Monitoring the environmental temperature really helps contribute to a good roast. The convective heat present in the roaster through gas and liquids is what is measured to gauge environmental temperature. So, changes to the environmental temperature can affect the desired qualities of a roast, or worse, disrupt a roast entirely.
Predicting environmental temperature behavior can help keep the temperature in control and prevent any sudden changes.
What Is Environmental Rate of Change (RoC)?
RoC measures how the environmental temperature changes with time, and at what speed. It can help predict the behavior of the temperature in the roasting drum and in turn, help control the roast.
It can be likened to the Rate of Rise (RoR) of bean temperature, which tracks how bean temperature changes. This is usually measured using another thermocouple which is placed closer to the bean mass. (See graph below.)
So, how do you read the Environmental Rate of Change (RoC)? A positive environmental rate of change indicates that energy (or heat) is increasing in the drum, while a negative will show you that you are losing energy, irrespective of what the environmental temperature is.
This information is crucial for predicting how the environmental temperature is changing, and in particular, how quickly it’s changing. Tracking this during a roast means you become aware of potential changes in temperature while you’re roasting. It’s also key to creating your roast profile. Along with RoR and the bean temperature, a profile will help you recreate roasts consistently.
All of this data in roasting is extremely important because it represents the different events that are occurring during the roast. All of the tracking you see is critical in order to keep the roasts consistent and maintain the standard of our coffee we create for our customers.
How to Control Environmental Rate of Change (RoC)
Now that we understand what the environmental RoC is, how can we put reading the data into practice? There are a few ways to control it.

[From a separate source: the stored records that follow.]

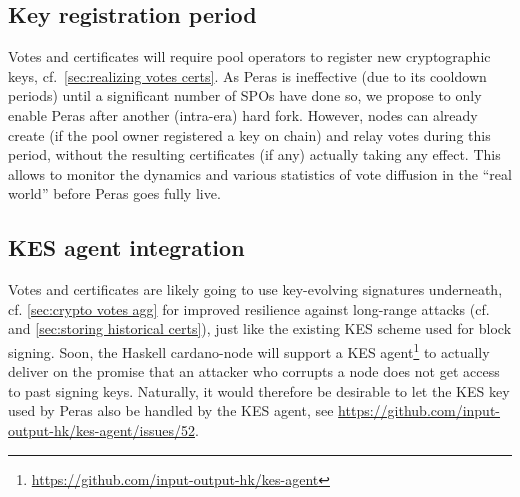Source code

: \subsection{Key registration period}

Votes and certificates will require pool operators to register new cryptographic keys, cf.\ \cref{sec:realizing votes certs}.
As Peras is ineffective (due to its cooldown periods) until a significant number of SPOs have done so, we propose to only enable Peras after another (intra-era) hard fork.
However, nodes can already create (if the pool owner registered a key on chain) and relay votes during this period, without the resulting certificates (if any) actually taking any effect.
This allows to monitor the dynamics and various statistics of vote diffusion in the \enquote{real world} before Peras goes fully live.

\subsection{KES agent integration}

Votes and certificates are likely going to use key-evolving signatures underneath, cf. \cref{sec:crypto votes agg} for improved resilience against long-range attacks (cf.\ \cite{david2018ouroboros} and \cref{sec:storing historical certs}), just like the existing KES scheme used for block signing.
Soon, the Haskell cardano-node will support a KES agent\footnote{\url{https://github.com/input-output-hk/kes-agent}} to actually deliver on the promise that an attacker who corrupts a node does not get access to past signing keys.
Naturally, it would therefore be desirable to let the KES key used by Peras also be handled by the KES agent, see \url{https://github.com/input-output-hk/kes-agent/issues/52}.

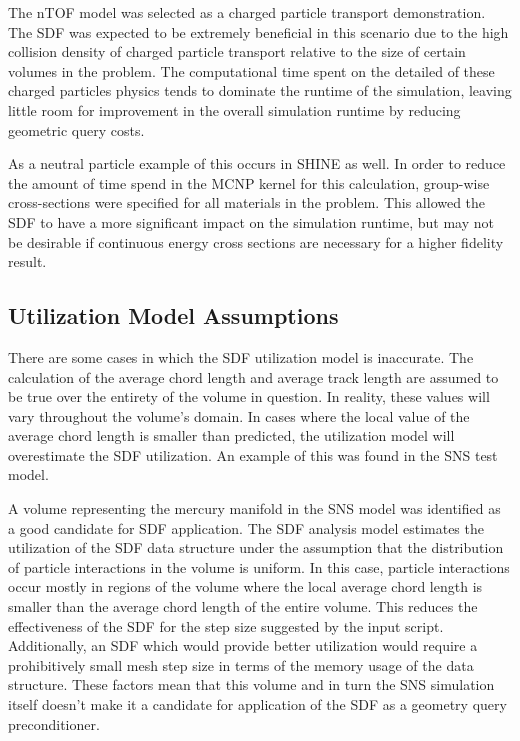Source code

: The nTOF model was selected as a charged particle transport demonstration. The
SDF was expected to be extremely beneficial in this scenario due to the high
collision density of charged particle transport relative to the size of certain
volumes in the problem. The computational time spent on the detailed of these
charged particles physics tends to dominate the runtime of the simulation,
leaving little room for improvement in the overall simulation runtime by
reducing geometric query costs.

As a neutral particle example of this occurs in SHINE as well. In order to
reduce the amount of time spend in the MCNP kernel for this calculation,
group-wise cross-sections were specified for all materials in the problem. This
allowed the SDF to have a more significant impact on the simulation runtime, but
may not be desirable if continuous energy cross sections are necessary for a
higher fidelity result.

\subsection{Utilization Model Assumptions}\label{subsec:sdf_util_model_limits}

There are some cases in which the SDF utilization model is inaccurate. The
calculation of the average chord length and average track length are assumed to
be true over the entirety of the volume in question. In reality, these values
will vary throughout the volume's domain. In cases where the local value of the
average chord length is smaller than predicted, the utilization model will overestimate
the SDF utilization. An example of this was found in the SNS test model.

A volume representing the mercury manifold in the SNS model was identified as a
good candidate for SDF application. The SDF analysis model estimates the
utilization of the SDF data structure under the assumption that the distribution
of particle interactions in the volume is uniform. In this case, particle
interactions occur mostly in regions of the volume where the local average chord
length is smaller than the average chord length of the entire volume. This
reduces the effectiveness of the SDF for the step size suggested by the input
script. Additionally, an SDF which would provide better utilization would
require a prohibitively small mesh step size in terms of the memory usage of the
data structure. These factors mean that this volume and in turn the SNS
simulation itself doesn't make it a candidate for application of the SDF as a
geometry query preconditioner.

The first thing is for us to aware that each roaster (each roast for that matter) is unique. Different materials in the machine will give off and absorb energy at varying rates. Similarly, different probe sizes will interpret temperatures at different speeds. Knowing your roaster and how it reacts with heat and air is critical to controlling the environmental rate of change.
If the RoC of the environmental temperature starts to reduce and flatten, this means that heat is being lost from the drum and the environmental temperature will most likely drop. However, this does not necessarily mean the bean temperature will automatically drop. There are a number of factors that can cause temperature drops such as room temperature, airspeed, drum rotation, gas quality roaster capacity and, of course, coffee quantity. All of these must be taken into consideration, and each variable can help provide the answer to controlling your environmental rate of change.
A positive RoC means that there is enough energy in the machine to keep the bean temperature on a positive RoR. However, if you’re following a roast profile and the rate of change exceeds the data on the profile, it’s possible that one of the variables has not been appropriately managed during the roast.
The environmental rate of change data tells us how quickly the environment temperature is changing in a roaster. Without it, there is a higher risk of unpredictability. Temperature data represents the desired profile of a roast. However, importantly, environmental rate of change represents how temperature within the drum is changing.
When roasting, we don’t want unexpected surprises, so we record the Environmental Rate of Change (RoC) and other data to achieve the highest level of consistency and quality.